In any case, because we can get from A to B, and because the fair coin tossing is an honest experiment, we have $\sum_{n=1}^\infty \frac{1}{2^n} =1$. But there’s more! We can soup up either of these proofs-by-phenomenon to get ourselves convergence any positive geometric series2, without the advanced technology of limits. Let’s just do the probability phenomenon proof, leaving the walking proof as an exercise. : )

Theorem. For any $0<r<1$,

$\sum_{n=0}^\infty r^n = \frac{1}{1-r}.$

Proof. Think of a coin which is biased to give heads with probability $1-r$ and tails with probability $r$ when tossed. We toss until we get a heads and count how many tries it takes. Then the probabilities associated with each outcome are given in the table below.

$n$ 1 2 3 4
$P(X=n)$ $(1-r)$ $r(1-r)$ $r^2(1-r)$ $r^3(1-r)$

Summing over all outcomes, we obtain

$(1-r) \sum_{n=0}^\infty r^n =1.$

Divide by $(1-r)$. $\square$

And it could go further: If you have a convergent series of positive terms, you could always view (normalized) partial sums as giving the cumulative distribution function for an infinite discrete probability space. I wonder which series among these have “easy” interpretations as real experiments.

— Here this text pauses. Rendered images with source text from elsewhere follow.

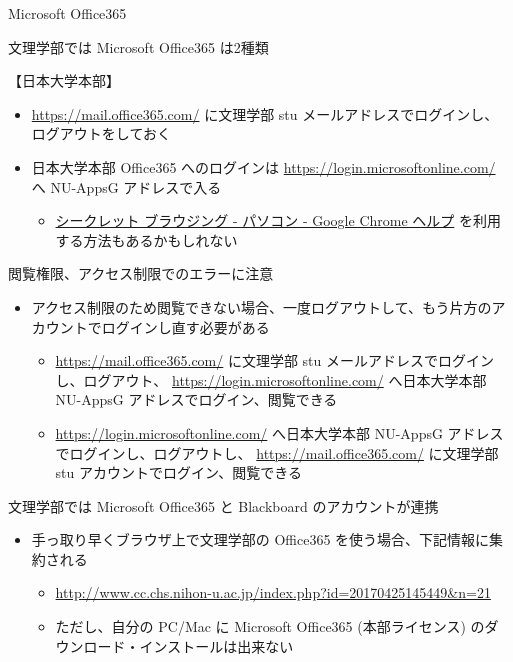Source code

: \documentclass[a4j,10pt]{jsarticle}
\begin{document}
{\begin{frame}[label={sec:org6e73ec1},fragile]{Microsoft Office365}
\begin{block}{文理学部では Microsoft Office365 は2種類}
\begin{block}{【日本大学本部】}
\begin{itemize}
\item \url{https://mail.office365.com/} に文理学部 stu メールアドレスでログインし、ログアウトをしておく
\item 日本大学本部 Office365 へのログインは \url{https://login.microsoftonline.com/} へ NU-AppsG アドレスで入る
\begin{itemize}
\item \href{https://support.google.com/chrome/answer/95464?co=GENIE.Platform\%3DDesktop\&hl=ja}{シークレット ブラウジング - パソコン - Google Chrome ヘルプ} を利用する方法もあるかもしれない
\end{itemize}
\end{itemize}
\end{block}
\par
\begin{block}{閲覧権限、アクセス制限でのエラーに注意}
\begin{itemize}
\item アクセス制限のため閲覧できない場合、一度ログアウトして、もう片方のアカウントでログインし直す必要がある
\begin{itemize}
\item \url{https://mail.office365.com/} に文理学部 stu メールアドレスでログインし、ログアウト、 \url{https://login.microsoftonline.com/} へ日本大学本部 NU-AppsG アドレスでログイン、閲覧できる
\item \url{https://login.microsoftonline.com/} へ日本大学本部 NU-AppsG アドレスでログインし、ログアウトし、  \url{https://mail.office365.com/} に文理学部 stu アカウントでログイン、閲覧できる
\end{itemize}
\end{itemize}
\end{block}
\end{block}
\par
\begin{block}{文理学部では Microsoft Office365 と Blackboard のアカウントが連携}
\begin{itemize}
\item 手っ取り早くブラウザ上で文理学部の Office365 を使う場合、下記情報に集約される
\begin{itemize}
\item \url{http://www.cc.chs.nihon-u.ac.jp/index.php?id=20170425145449\&n=21}
\item ただし、自分の PC/Mac に Microsoft Office365 (本部ライセンス) のダウンロード・インストールは出来ない
\end{itemize}
\end{itemize}
\par
\begin{verbatim}


\end{verbatim}
\end{block}
\end{frame}}
\end{document}

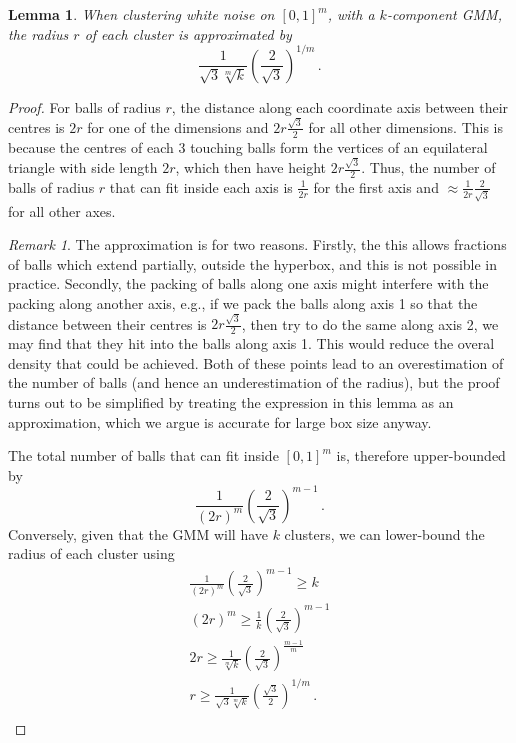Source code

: \documentclass[a4paper,fleqn]{cas-sc}
\newtheorem{lemma}[theorem]{Lemma}
\theoremstyle{remark}
\newtheorem{remark}[theorem]{Remark}
\begin{document}
\begin{lemma} \label{lemma:r}
When clustering white noise on $[0,1]^m$, with a $k$-component GMM, the radius $r$ of each cluster is approximated by
 \begin{equation} \label{eq:r}
\frac{1}{\sqrt{3}\sqrt[m]{k}}\left(\frac{2}{\sqrt{3}}\right)^{1/m} \,.
\end{equation}
\end{lemma}
\begin{proof}
For balls of radius $r$, the distance along each coordinate axis between their centres is $2r$ for one of the dimensions and $2r\frac{\sqrt{3}}{2}$ for all other dimensions. This is because the centres of each 3 touching balls form the vertices of an equilateral triangle with side length $2r$, which then have height $2r\frac{\sqrt{3}}{2}$. Thus, the number of balls of radius $r$ that can fit inside each axis is $\frac{1}{2r}$ for the first axis and $\approx \frac{1}{2r}\frac{2}{\sqrt{3}}$ for all other axes. 
\begin{remark}The approximation is for two reasons. Firstly, the this allows fractions of balls which extend partially, outside the hyperbox, and this is not possible in practice. Secondly, the packing of balls along one axis might interfere with the packing along another axis, e.g., if we pack the balls along axis 1 so that the distance between their centres is $2r\frac{\sqrt{3}}{2}$, then try to do the same along axis 2, we may find that they hit into the balls along axis 1. This would reduce the overal density that could be achieved. Both of these points lead to an overestimation of the number of balls (and hence an underestimation of the radius), but the proof turns out to be simplified by treating the expression in this lemma as an approximation, which we argue is accurate for large box size anyway.
\end{remark}
The total number of balls that can fit inside $[0,1]^m$ is, therefore upper-bounded by
\[
\frac{1}{(2r)^m}\left(\frac{2}{\sqrt{3}}\right)^{m-1}\,.
\]
Conversely, given that the GMM will have $k$ clusters, we can lower-bound the radius of each cluster using 
\begin{gather*}
\frac{1}{(2r)^m}\left(\frac{2}{\sqrt{3}}\right)^{m-1} \geq k \\
(2r)^m \geq \frac{1}{k}\left(\frac{2}{\sqrt{3}}\right)^{m-1}  \\
2r \geq \frac{1}{\sqrt[m]{k}}\left(\frac{2}{\sqrt{3}}\right)^{\frac{m-1}{m}}  \\
r \geq \frac{1}{\sqrt{3}\sqrt[m]{k}}\left(\frac{\sqrt{3}}{2}\right)^{1/m} \,. \\
\end{gather*}
\end{proof}
\end{document}
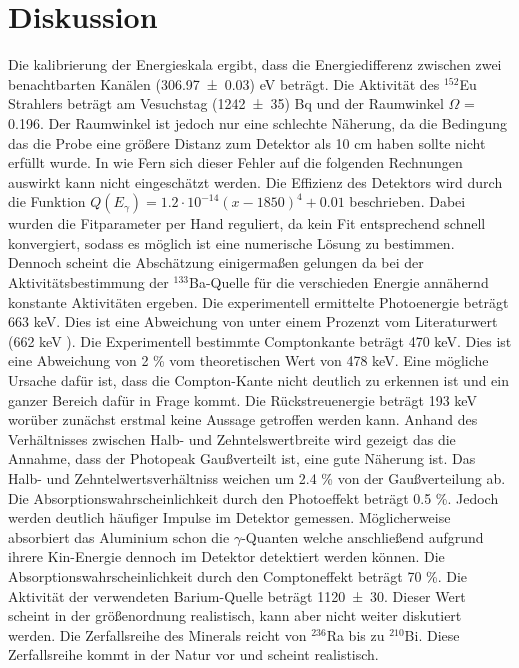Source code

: \section{Diskussion}
\label{sec:Diskussion}
Die kalibrierung der Energieskala ergibt, dass die Energiedifferenz zwischen zwei benachtbarten Kanälen (\num{306.97 +- 0.03}) eV beträgt. Die Aktivität des $^{152}$Eu Strahlers beträgt am Vesuchstag (\num{1242 +- 35}) Bq und der Raumwinkel $\Omega$ = 0.196. Der Raumwinkel ist jedoch nur eine schlechte Näherung, da die Bedingung das die Probe eine größere Distanz zum Detektor als 10 cm haben sollte nicht erfüllt wurde. In wie Fern sich dieser Fehler auf die folgenden Rechnungen auswirkt kann nicht eingeschätzt werden. Die Effizienz des Detektors wird durch die Funktion $Q(E_\gamma) = 1.2 \cdot 10^{-14} (x-1850)^4 +0.01$ beschrieben. Dabei wurden die Fitparameter per Hand reguliert, da kein Fit entsprechend schnell konvergiert, sodass es möglich ist eine numerische Lösung zu bestimmen. Dennoch scheint die Abschätzung einigermaßen gelungen da bei der Aktivitätsbestimmung der $^{133}$Ba-Quelle für die verschieden Energie annähernd konstante Aktivitäten ergeben. Die experimentell ermittelte Photoenergie beträgt 663 keV. Dies ist eine Abweichung von unter einem Prozenzt vom Literaturwert (662 keV \cite{Cs}). Die Experimentell bestimmte Comptonkante beträgt 470 keV. Dies ist eine Abweichung von 2 \% vom theoretischen Wert von 478 keV. Eine mögliche Ursache dafür ist, dass die Compton-Kante nicht deutlich zu erkennen ist und ein ganzer Bereich dafür in Frage kommt. Die Rückstreuenergie beträgt 193 keV worüber zunächst erstmal keine Aussage getroffen werden kann. Anhand des Verhältnisses zwischen Halb- und Zehntelswertbreite wird gezeigt das die Annahme, dass der Photopeak Gaußverteilt ist, eine gute Näherung ist. Das Halb- und Zehntelwertsverhältniss weichen um 2.4 \% von der Gaußverteilung ab. Die Absorptionswahrscheinlichkeit durch den Photoeffekt beträgt 0.5 \%. Jedoch werden deutlich häufiger Impulse im Detektor gemessen. Möglicherweise absorbiert das Aluminium schon die $\gamma$-Quanten welche anschließend aufgrund ihrere Kin-Energie dennoch im Detektor detektiert werden können. Die Absorptionswahrscheinlichkeit durch den Comptoneffekt beträgt 70 \%. Die Aktivität der verwendeten Barium-Quelle beträgt \num{1120 +- 30}. Dieser Wert scheint in der größenordnung realistisch, kann aber nicht weiter diskutiert werden. Die Zerfallsreihe des Minerals reicht von $^{236}$Ra bis zu $^{210}$Bi. Diese Zerfallsreihe kommt in der Natur vor und scheint realistisch.
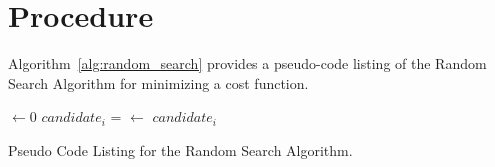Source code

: \documentclass[a4paper, 11pt]{article}
\begin{document}
\section{Procedure}
\label{sec:procedure}
Algorithm~\ref{alg:random_search} provides a pseudo-code listing of the Random Search Algorithm for minimizing a cost function.

\begin{algorithm}[ht]
	\SetLine
	\KwIn{\NumIterations, \ProblemSize}
	\KwOut{\Best}
	\Best $\leftarrow 0$\;
	 {
		$candidate_i$ = \RandomSolution{\ProblemSize}\;
		 {
			\Best $\leftarrow$ $candidate_i$\;
		}
	}
	\Return{\Best}\;
	\caption{Pseudo Code Listing for the Random Search Algorithm.}
	\label{alg:random_search}
\end{algorithm}

\end{document}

In algebraic combinatorics, there are famous collections of numbers (e. g. Kronecker coefficients, Somos sequences) that are known to be integral but lack a combinatorial interpretation. Other collections which do admit combinatorial interpretation, like the binomial coefficients, can be used used to give the information of a (finite) probability space. It seems there should be a brand of “phenomenal calculus” to bridge the gap to the countably infinite. Say, has any one cooked up probability experiments that can be interpreted to compute values of the Riemann zeta function?3

And now I’ve wandered far enough with this that my original dilemma is no longer pressing, solvitur ambulando. The probabilistic perspective has proved itself more than just useful. On a good day, it might even be interesting.

1 Winner: Best Epithet Category, Panhellenic Philosphers’ Games, 383 BCE.

2 Indeed, the probability distribution involved is called a “geometric distribution.”

3  Apparently $\frac{1}{\zeta(2)}=\frac{6}{\pi^2}= 0.6079\dots$ can be interpreted as the probability that two randomly chosen integers are relatively prime. You could “phenomenally” deduce the convergence of $\sum_{n=1}^\infty \frac{1}{n^2}$ from the fact that any two integers must have a GCD, but as far as I can tell you can’t really get at the actual value through this game. See Section 3.5 of Kalman’s recently discussed article and references for more.